String Quartets, Opus 50 "Prussian"
by Joseph Haydn
Frederick Wilhelm II.png
The Opus 50 set was dedicated to King Frederick William II of Prussia (pictured), who was an amateur cellist.
Catalogue
  • Opus 50
  • Hob. III/44-49
  • L. 36-41
Style Classical
Composed 1787 (1787)
Dedication Frederick William II of Prussia
Published 1787 (1787)
Scoring String quartet

The String Quartets, Op. 50 (Hob. III/44-49, L. 36-41), were composed by Joseph Haydn in 1787. The set of six quartets was dedicated to King Frederick William II of Prussia. For this reason the set is commonly known as the Prussian Quartets. Haydn sold the set to the Viennese firm Artaria and, without Artaria's knowledge, to the English publisher William Forster. Forster published it as Haydn's Opus 44. Haydn's autograph manuscripts for Nos. 3 to 6 of the set were discovered in Melbourne, Australia, in 1982.

Each of the six quartets in the set has four movements, and in each case the movements are ordered in a conventional fast–slow–minuet–fast sequence.

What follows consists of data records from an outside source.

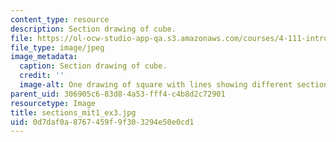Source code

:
 ```yaml
---
content_type: resource
description: Section drawing of cube.
file: https://ol-ocw-studio-app-qa.s3.amazonaws.com/courses/4-111-introduction-to-architecture-environmental-design-spring-2014/0d7daf0a8767459f9f303294e50e0cd1_sections_mit1_ex3.jpg
file_type: image/jpeg
image_metadata:
  caption: Section drawing of cube.
  credit: ''
  image-alt: One drawing of square with lines showing different sectional quality.
parent_uid: 306905c6-83d8-4a53-fff4-c4b8d2c72901
resourcetype: Image
title: sections_mit1_ex3.jpg
uid: 0d7daf0a-8767-459f-9f30-3294e50e0cd1
---
```

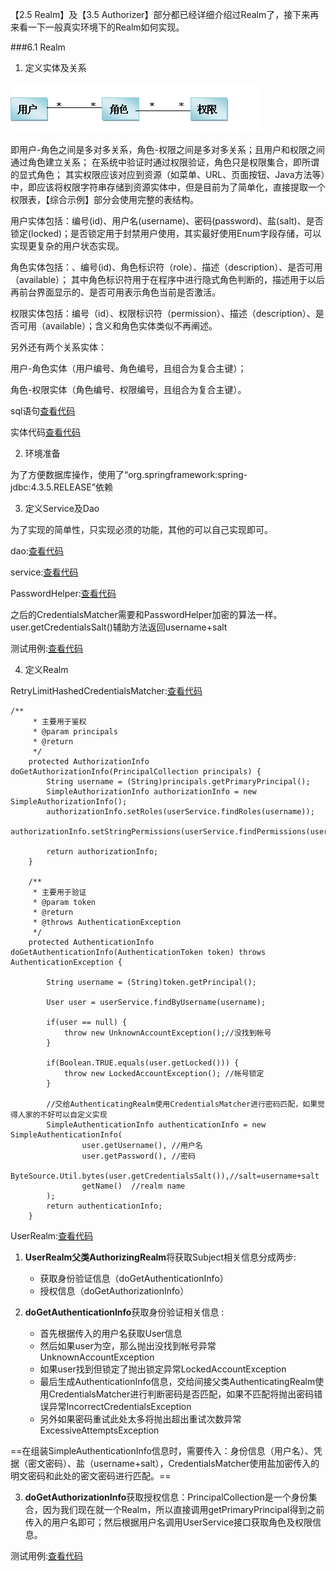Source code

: 【2.5 Realm】及【3.5 Authorizer】部分都已经详细介绍过Realm了，接下来再来看一下一般真实环境下的Realm如何实现。

###6.1 Realm

1. 定义实体及关系

![](https://github.com/l81893521/shiro-demo/blob/master/shiro-demo-section6/images/1.png)

即用户-角色之间是多对多关系，角色-权限之间是多对多关系；且用户和权限之间通过角色建立关系；
在系统中验证时通过权限验证，角色只是权限集合，即所谓的显式角色；
其实权限应该对应到资源（如菜单、URL、页面按钮、Java方法等）中，即应该将权限字符串存储到资源实体中，但是目前为了简单化，直接提取一个权限表，【综合示例】部分会使用完整的表结构。

用户实体包括：编号(id)、用户名(username)、密码(password)、盐(salt)、是否锁定(locked)；是否锁定用于封禁用户使用，其实最好使用Enum字段存储，可以实现更复杂的用户状态实现。

角色实体包括：、编号(id)、角色标识符（role）、描述（description）、是否可用（available）；
其中角色标识符用于在程序中进行隐式角色判断的，描述用于以后再前台界面显示的、是否可用表示角色当前是否激活。

权限实体包括：编号（id）、权限标识符（permission）、描述（description）、是否可用（available）；含义和角色实体类似不再阐述。

另外还有两个关系实体：

用户-角色实体（用户编号、角色编号，且组合为复合主键）；

角色-权限实体（角色编号、权限编号，且组合为复合主键）。

sql语句[查看代码](https://github.com/l81893521/shiro-demo/blob/master/shiro-demo-section6/sql/shiro.sql)

实体代码[查看代码](https://github.com/l81893521/shiro-demo/tree/master/shiro-demo-section6/src/main/java/entity)

2. 环境准备

为了方便数据库操作，使用了“org.springframework:spring-jdbc:4.3.5.RELEASE”依赖

3. 定义Service及Dao

为了实现的简单性，只实现必须的功能，其他的可以自己实现即可。

dao:[查看代码](https://github.com/l81893521/shiro-demo/tree/master/shiro-demo-section6/src/main/java/dao)

service:[查看代码](https://github.com/l81893521/shiro-demo/tree/master/shiro-demo-section6/src/main/java/service)

PasswordHelper:[查看代码](https://github.com/l81893521/shiro-demo/blob/master/shiro-demo-section6/src/main/java/service/PasswordHelper.java)

之后的CredentialsMatcher需要和PasswordHelper加密的算法一样。user.getCredentialsSalt()辅助方法返回username+salt

测试用例:[查看代码](https://github.com/l81893521/shiro-demo/blob/master/shiro-demo-section6/src/test/java/service/ServiceTest.java)

4. 定义Realm

RetryLimitHashedCredentialsMatcher:[查看代码](https://github.com/l81893521/shiro-demo/blob/master/shiro-demo-section6/src/main/java/credentials/RetryLimitHashedCredentialsMatcher.java)

```
/**
     * 主要用于鉴权
     * @param principals
     * @return
     */
    protected AuthorizationInfo doGetAuthorizationInfo(PrincipalCollection principals) {
        String username = (String)principals.getPrimaryPrincipal();
        SimpleAuthorizationInfo authorizationInfo = new SimpleAuthorizationInfo();
        authorizationInfo.setRoles(userService.findRoles(username));
        authorizationInfo.setStringPermissions(userService.findPermissions(username));

        return authorizationInfo;
    }

    /**
     * 主要用于验证
     * @param token
     * @return
     * @throws AuthenticationException
     */
    protected AuthenticationInfo doGetAuthenticationInfo(AuthenticationToken token) throws AuthenticationException {

        String username = (String)token.getPrincipal();

        User user = userService.findByUsername(username);

        if(user == null) {
            throw new UnknownAccountException();//没找到帐号
        }

        if(Boolean.TRUE.equals(user.getLocked())) {
            throw new LockedAccountException(); //帐号锁定
        }

        //交给AuthenticatingRealm使用CredentialsMatcher进行密码匹配，如果觉得人家的不好可以自定义实现
        SimpleAuthenticationInfo authenticationInfo = new SimpleAuthenticationInfo(
                user.getUsername(), //用户名
                user.getPassword(), //密码
                ByteSource.Util.bytes(user.getCredentialsSalt()),//salt=username+salt
                getName()  //realm name
        );
        return authenticationInfo;
    }
```

UserRealm:[查看代码](https://github.com/l81893521/shiro-demo/blob/master/shiro-demo-section6/src/main/java/realm/UserRealm.java)

1. **UserRealm父类AuthorizingRealm**将获取Subject相关信息分成两步:
    * 获取身份验证信息（doGetAuthenticationInfo）
    * 授权信息（doGetAuthorizationInfo）

2. **doGetAuthenticationInfo**获取身份验证相关信息 :
    * 首先根据传入的用户名获取User信息
    * 然后如果user为空，那么抛出没找到帐号异常UnknownAccountException
    * 如果user找到但锁定了抛出锁定异常LockedAccountException
    * 最后生成AuthenticationInfo信息，交给间接父类AuthenticatingRealm使用CredentialsMatcher进行判断密码是否匹配，如果不匹配将抛出密码错误异常IncorrectCredentialsException
    * 另外如果密码重试此处太多将抛出超出重试次数异常ExcessiveAttemptsException

==在组装SimpleAuthenticationInfo信息时，需要传入：身份信息（用户名）、凭据（密文密码）、盐（username+salt），CredentialsMatcher使用盐加密传入的明文密码和此处的密文密码进行匹配。==

3. **doGetAuthorizationInfo**获取授权信息：PrincipalCollection是一个身份集合，因为我们现在就一个Realm，所以直接调用getPrimaryPrincipal得到之前传入的用户名即可；然后根据用户名调用UserService接口获取角色及权限信息。

测试用例:[查看代码](https://github.com/l81893521/shiro-demo/blob/master/shiro-demo-section6/src/test/java/realm/UserRealmTest.java)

The set was Haydn's first complete set of quartets since the Opus 33 set of 1781. While the Opus 33 set was apt for broad public consumption, the Opus 50 set is more serious and experimental. It is perhaps because of the Opus 50's intellectual character that other sets among Haydn's mature quartets have received more attention from performers.

Haydn conceived of what became the Opus 50 set in a letter to the publishing house Artaria in 1784, although he then put the project on hold for the Paris symphonies and The Seven Last Words of Christ. He started work in 1787, composing the first two quartets in February. In April, Haydn received a letter from King Frederick William II of Prussia, praising Haydn for the copies of the Paris symphonies that he had sent. The letter enclosed a golden ring. Haydn sought to return the favour by dedicating the Opus 50 set to the King, and Artaria acceded to Haydn's request to do so.

The history of the publication of Opus 50 set betrays one of the more remarkable examples of Haydn's financial and commercial impropriety. Haydn hurriedly completed the set by September 1787, when he sent the fifth quartet to Artaria. Meanwhile, in August, he had offered the set to the English publisher William Forster, who duly printed the six quartets before Artaria did. Haydn was deceiving both publishers: the offer to Forster was unbeknown to Artaria, while Haydn misled Forster into believing that no-one else had been offered the set. Artaria learned of the Forster deal but published the set anyway, in December 1787, as Haydn's Opus 50.